After a couple trips to different prep schools and even taking a route through Tennessee as a young man and committing to the Knoxville program, he came back to finish high school at Suffolk and boom: pandemic time.

“He was a free safety on our undefeated football team. Some people don’t know that about him, right? We won the championship. And then that spring, schools shut down, everything shuts down. It’s spring of 2020. So, we didn’t have a baseball season. And then when he came back in the fall, it was totally disjointed,” Brissette said. “And then that spring, he had a baseball season finally, so he only played one season for me, but it was tough, you know? We had kids on campus having to wear masks and it just such a disjointed time to be a young person. He came in with a lot of accolades, but I think also a lot of pressure. He had a bull’s eye on his back, every game we played, you know. Kids knew about him, and they wanted to get under his skin, or they wanted to get the best of him or, so it was unfair.”

It was a circumstance that over time led to Moore himself knowing that maturity was something he needed to work on and fast, even if some people looked at the kid from Brooklyn as some sort of a problem child because he actually liked to express himself on the field through his energy.

“I think I’ve grown a lot, coming in as a freshman, very immature, didn’t know much [and] thought I did and, you know, got humbled real quick,” Moore said frankly after Game 2 before going to hang out with his parents. “Being the SEC that fall, I knew I had talent.
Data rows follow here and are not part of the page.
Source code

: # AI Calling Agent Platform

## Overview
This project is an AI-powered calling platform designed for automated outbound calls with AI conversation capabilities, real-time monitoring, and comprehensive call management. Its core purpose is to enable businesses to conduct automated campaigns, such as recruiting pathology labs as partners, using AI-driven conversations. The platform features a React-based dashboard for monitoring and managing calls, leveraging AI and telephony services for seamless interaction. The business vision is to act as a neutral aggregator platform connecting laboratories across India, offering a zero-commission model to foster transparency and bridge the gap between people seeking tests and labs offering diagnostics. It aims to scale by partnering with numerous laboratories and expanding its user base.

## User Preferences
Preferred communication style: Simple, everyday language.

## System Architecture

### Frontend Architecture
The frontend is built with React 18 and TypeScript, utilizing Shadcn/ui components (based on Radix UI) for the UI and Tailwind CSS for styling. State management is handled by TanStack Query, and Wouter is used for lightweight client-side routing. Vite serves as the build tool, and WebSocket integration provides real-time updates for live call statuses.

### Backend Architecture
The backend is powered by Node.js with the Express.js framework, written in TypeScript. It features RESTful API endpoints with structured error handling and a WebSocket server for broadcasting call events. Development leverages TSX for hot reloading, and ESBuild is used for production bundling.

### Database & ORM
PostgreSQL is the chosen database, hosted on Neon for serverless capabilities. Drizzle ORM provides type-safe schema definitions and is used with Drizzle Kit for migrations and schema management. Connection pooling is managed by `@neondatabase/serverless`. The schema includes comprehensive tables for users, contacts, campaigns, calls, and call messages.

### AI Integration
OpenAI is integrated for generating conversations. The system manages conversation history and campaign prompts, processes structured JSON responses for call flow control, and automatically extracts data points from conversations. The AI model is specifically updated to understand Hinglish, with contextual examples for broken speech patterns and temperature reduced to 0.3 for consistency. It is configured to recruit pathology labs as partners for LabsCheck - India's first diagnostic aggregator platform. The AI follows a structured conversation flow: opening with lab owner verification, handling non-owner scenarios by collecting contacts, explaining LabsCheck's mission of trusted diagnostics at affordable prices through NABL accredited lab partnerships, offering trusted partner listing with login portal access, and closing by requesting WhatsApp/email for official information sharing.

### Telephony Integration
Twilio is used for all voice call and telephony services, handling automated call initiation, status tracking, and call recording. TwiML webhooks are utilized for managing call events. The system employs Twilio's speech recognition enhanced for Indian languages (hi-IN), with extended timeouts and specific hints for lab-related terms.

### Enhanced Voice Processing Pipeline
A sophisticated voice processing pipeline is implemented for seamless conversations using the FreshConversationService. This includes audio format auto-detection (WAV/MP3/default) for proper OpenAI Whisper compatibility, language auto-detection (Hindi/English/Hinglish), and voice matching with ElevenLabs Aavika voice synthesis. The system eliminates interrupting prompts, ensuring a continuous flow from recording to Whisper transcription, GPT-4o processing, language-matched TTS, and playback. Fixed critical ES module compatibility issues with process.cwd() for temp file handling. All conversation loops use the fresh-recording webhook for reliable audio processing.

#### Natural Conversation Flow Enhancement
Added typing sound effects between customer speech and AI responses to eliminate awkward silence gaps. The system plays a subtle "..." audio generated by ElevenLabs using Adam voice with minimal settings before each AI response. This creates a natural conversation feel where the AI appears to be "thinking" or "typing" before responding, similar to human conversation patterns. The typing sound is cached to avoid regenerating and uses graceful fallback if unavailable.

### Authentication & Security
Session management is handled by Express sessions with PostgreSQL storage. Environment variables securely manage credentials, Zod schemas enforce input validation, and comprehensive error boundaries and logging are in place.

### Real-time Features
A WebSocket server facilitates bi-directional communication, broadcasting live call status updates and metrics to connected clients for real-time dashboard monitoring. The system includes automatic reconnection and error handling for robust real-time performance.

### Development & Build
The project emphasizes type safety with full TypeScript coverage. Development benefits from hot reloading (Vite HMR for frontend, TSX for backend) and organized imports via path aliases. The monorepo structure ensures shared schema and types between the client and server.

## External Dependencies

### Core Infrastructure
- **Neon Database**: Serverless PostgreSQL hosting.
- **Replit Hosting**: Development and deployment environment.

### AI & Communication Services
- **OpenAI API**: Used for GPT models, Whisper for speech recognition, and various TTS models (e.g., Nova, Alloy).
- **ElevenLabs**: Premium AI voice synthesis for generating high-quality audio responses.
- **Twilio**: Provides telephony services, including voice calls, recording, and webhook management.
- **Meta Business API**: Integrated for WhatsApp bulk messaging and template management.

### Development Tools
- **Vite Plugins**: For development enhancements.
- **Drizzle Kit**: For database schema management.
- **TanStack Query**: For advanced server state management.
I knew I just needed to figure things out. And I did. I think having guys like Evan Russell, Drew Gilbert, Jordan Beck, guys before me who kind of started me in the right direction [helped].”

A lot more of this will likely be seen over the course of the tournament. Clearly a team leader, Moore is one of those kids who college has done wonders for who he is as a person, never mind a ballplayer. In a day in which we’re genuinely seeing more Black kids make it to high-level Division I programs, how that translates to the next level is a continuing question not just for Moore, but for a lot of who are watching who still see us as just twitchy talent to be controlled instead of real cornerstones to be invested in talentwise.

“He had to turn down really good money in order to come here. I was going to save this for later, but I think he’s kind of battling a little bit of the reputation that people throw around right now from others that we dealt with three years ago,” Vitello said Friday. “We had some concepts there [from others]. ‘That’s not a guy that says no to good money and [that’s not a guy who] wants to play team ball’ and things like that. We knew right away, once he was on campus, we were wrong. But we also had to do some things. Like any freshman, he needed to mature, and he’s gotten to that point right now. So, it’s fun to watch.”

Vitello wasn’t going to spell it all the way out, but the point was made. Guys from certain places who look like us have automatic assumptions made about them that often are surface level and inaccurate.

Even if the official NCAA account is still confusing Black players for one another on its Twitter feed, Moore is clearly someone whose name will not be forgotten — not by anybody who was watching under the lights Friday, either. Incredible composure at the plate, A-plus motor and energy, a bat barrel that can handle almost anything in and around the zone, and a winning mentality.

There’s a point in a young athlete’s career when he has not exactly outgrown his surroundings but is clearly skilled and poised enough to make that work on a bigger stage. You’ll see a lot of talk about guys who are projected to do this and that, but beyond the University of Tennessee records for career home runs (60), single-season home runs (33) and single-season total bases (226), the eyeball test is still very much a thing.

Hopefully, some of these big league front office can finally start seeing clearly, too.

Clinton Yates is a tastemaker at Andscape. He likes rap, rock, reggae, R&B and remixes — in that order.